◆ **What is being asked**
Among the records that follow, set down only the lines from the one containing "Constructor Injection을 더 권장하는 이유에 대해서 찾아보자" to the one containing "- 서비스 lookup", both included, exactly.

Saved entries
◇ ◇ ◇
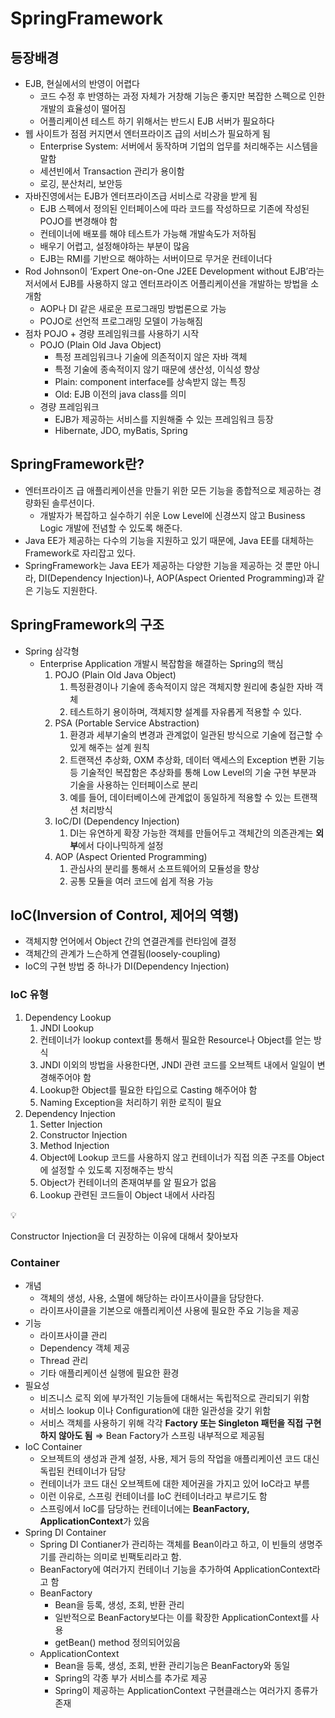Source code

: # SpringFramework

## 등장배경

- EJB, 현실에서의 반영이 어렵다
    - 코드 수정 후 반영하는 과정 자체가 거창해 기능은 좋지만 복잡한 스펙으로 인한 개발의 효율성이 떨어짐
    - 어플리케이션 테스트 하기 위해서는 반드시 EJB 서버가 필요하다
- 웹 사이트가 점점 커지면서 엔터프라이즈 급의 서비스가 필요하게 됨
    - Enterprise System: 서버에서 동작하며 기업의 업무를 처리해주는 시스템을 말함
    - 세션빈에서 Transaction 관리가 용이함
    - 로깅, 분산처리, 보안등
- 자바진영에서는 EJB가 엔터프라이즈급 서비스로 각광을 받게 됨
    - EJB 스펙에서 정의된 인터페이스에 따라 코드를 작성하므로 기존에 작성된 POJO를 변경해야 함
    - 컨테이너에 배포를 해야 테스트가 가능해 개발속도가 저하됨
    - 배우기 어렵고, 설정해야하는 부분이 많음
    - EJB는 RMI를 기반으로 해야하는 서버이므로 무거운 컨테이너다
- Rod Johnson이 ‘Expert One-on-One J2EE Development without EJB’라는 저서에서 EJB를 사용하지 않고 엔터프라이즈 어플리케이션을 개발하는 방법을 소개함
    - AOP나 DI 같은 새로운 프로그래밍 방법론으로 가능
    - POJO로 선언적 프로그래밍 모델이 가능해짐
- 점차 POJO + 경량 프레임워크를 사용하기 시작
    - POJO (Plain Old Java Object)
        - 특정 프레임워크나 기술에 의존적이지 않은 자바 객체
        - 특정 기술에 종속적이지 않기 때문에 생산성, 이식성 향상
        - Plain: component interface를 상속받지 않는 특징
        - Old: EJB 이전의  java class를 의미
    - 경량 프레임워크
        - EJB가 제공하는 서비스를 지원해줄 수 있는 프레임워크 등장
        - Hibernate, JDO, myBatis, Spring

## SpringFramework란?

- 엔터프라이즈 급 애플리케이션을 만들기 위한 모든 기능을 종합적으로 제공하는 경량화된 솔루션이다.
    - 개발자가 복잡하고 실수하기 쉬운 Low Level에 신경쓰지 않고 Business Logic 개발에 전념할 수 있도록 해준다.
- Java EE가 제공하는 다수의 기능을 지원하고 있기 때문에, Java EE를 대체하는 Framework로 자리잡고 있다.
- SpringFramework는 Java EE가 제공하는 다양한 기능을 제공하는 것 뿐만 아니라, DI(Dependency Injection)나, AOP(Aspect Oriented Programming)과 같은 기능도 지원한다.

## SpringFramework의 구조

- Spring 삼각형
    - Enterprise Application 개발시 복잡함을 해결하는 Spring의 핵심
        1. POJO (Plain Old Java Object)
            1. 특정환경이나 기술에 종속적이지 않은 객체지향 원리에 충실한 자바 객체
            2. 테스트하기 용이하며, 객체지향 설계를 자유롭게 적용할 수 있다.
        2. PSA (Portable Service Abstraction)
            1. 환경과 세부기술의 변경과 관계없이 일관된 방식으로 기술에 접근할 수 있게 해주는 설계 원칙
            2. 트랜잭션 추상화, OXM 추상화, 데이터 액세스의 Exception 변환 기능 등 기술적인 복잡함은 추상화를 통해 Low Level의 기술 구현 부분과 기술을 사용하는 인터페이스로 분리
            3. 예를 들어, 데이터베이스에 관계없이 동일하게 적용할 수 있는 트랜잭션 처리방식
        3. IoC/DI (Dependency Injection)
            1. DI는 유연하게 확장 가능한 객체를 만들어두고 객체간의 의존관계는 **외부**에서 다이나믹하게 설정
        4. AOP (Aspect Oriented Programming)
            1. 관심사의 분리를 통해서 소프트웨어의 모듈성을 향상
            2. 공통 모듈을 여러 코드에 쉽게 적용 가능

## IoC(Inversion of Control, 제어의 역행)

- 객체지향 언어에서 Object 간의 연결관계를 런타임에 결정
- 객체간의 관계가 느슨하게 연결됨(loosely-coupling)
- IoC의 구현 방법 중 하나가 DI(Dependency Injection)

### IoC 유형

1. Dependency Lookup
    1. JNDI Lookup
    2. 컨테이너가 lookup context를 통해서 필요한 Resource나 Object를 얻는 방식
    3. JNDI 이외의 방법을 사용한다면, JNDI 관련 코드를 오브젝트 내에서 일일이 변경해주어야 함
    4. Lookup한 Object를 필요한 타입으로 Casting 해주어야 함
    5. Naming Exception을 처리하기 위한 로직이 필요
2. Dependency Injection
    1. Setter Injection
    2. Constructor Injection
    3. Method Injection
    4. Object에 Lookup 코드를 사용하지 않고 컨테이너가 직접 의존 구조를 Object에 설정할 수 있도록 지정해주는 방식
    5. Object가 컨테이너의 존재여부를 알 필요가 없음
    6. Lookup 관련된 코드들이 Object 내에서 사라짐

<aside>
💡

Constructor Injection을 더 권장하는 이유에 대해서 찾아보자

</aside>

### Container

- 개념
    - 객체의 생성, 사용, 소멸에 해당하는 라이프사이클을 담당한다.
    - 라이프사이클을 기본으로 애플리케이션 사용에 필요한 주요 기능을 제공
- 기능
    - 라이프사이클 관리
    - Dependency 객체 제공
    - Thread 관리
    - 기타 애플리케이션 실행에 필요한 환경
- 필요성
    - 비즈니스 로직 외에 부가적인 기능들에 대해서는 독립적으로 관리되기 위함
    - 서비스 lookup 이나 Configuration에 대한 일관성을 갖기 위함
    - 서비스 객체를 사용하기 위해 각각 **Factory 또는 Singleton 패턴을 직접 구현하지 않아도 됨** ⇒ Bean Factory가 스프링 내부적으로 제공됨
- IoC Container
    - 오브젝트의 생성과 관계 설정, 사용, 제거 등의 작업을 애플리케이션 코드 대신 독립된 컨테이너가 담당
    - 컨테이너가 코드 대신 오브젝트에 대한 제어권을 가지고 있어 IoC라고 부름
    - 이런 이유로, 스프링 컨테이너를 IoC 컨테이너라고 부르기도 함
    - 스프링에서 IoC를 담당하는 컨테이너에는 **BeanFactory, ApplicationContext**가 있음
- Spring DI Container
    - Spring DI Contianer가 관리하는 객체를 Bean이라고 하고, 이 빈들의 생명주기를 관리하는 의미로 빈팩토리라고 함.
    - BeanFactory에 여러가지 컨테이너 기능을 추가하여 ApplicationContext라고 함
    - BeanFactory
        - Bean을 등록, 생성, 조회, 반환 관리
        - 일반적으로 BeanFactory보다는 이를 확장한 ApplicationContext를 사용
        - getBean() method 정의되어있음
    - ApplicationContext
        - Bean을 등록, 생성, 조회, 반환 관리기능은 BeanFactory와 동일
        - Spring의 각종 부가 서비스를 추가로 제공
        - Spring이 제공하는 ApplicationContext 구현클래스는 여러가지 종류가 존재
◇ ◇ ◇
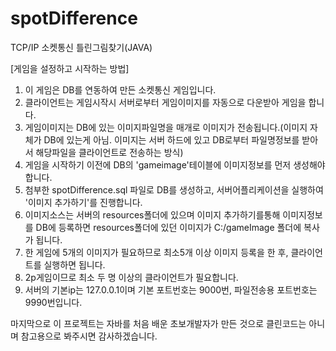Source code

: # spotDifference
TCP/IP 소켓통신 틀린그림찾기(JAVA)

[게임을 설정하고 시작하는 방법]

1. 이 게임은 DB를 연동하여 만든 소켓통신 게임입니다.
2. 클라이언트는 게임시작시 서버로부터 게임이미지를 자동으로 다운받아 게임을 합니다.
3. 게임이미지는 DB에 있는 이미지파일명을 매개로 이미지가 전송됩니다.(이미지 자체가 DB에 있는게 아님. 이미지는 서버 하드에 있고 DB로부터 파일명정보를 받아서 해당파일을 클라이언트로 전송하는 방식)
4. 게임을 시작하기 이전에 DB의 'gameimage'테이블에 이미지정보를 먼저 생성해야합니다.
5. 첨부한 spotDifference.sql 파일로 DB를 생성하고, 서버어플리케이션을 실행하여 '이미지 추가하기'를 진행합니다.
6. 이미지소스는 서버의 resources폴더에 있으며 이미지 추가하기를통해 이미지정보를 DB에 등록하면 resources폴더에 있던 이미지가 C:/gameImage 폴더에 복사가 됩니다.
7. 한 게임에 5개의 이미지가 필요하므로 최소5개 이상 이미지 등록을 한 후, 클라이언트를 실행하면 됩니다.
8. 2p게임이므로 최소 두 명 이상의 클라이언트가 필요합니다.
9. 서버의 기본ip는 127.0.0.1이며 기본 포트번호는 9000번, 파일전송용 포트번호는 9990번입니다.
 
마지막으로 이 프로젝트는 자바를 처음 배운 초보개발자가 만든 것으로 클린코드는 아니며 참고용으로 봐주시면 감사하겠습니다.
◇ ◇ ◇
◆ **Result**
Constructor Injection을 더 권장하는 이유에 대해서 찾아보자

</aside>

### Container

- 개념
    - 객체의 생성, 사용, 소멸에 해당하는 라이프사이클을 담당한다.
    - 라이프사이클을 기본으로 애플리케이션 사용에 필요한 주요 기능을 제공
- 기능
    - 라이프사이클 관리
    - Dependency 객체 제공
    - Thread 관리
    - 기타 애플리케이션 실행에 필요한 환경
- 필요성
    - 비즈니스 로직 외에 부가적인 기능들에 대해서는 독립적으로 관리되기 위함
    - 서비스 lookup 이나 Configuration에 대한 일관성을 갖기 위함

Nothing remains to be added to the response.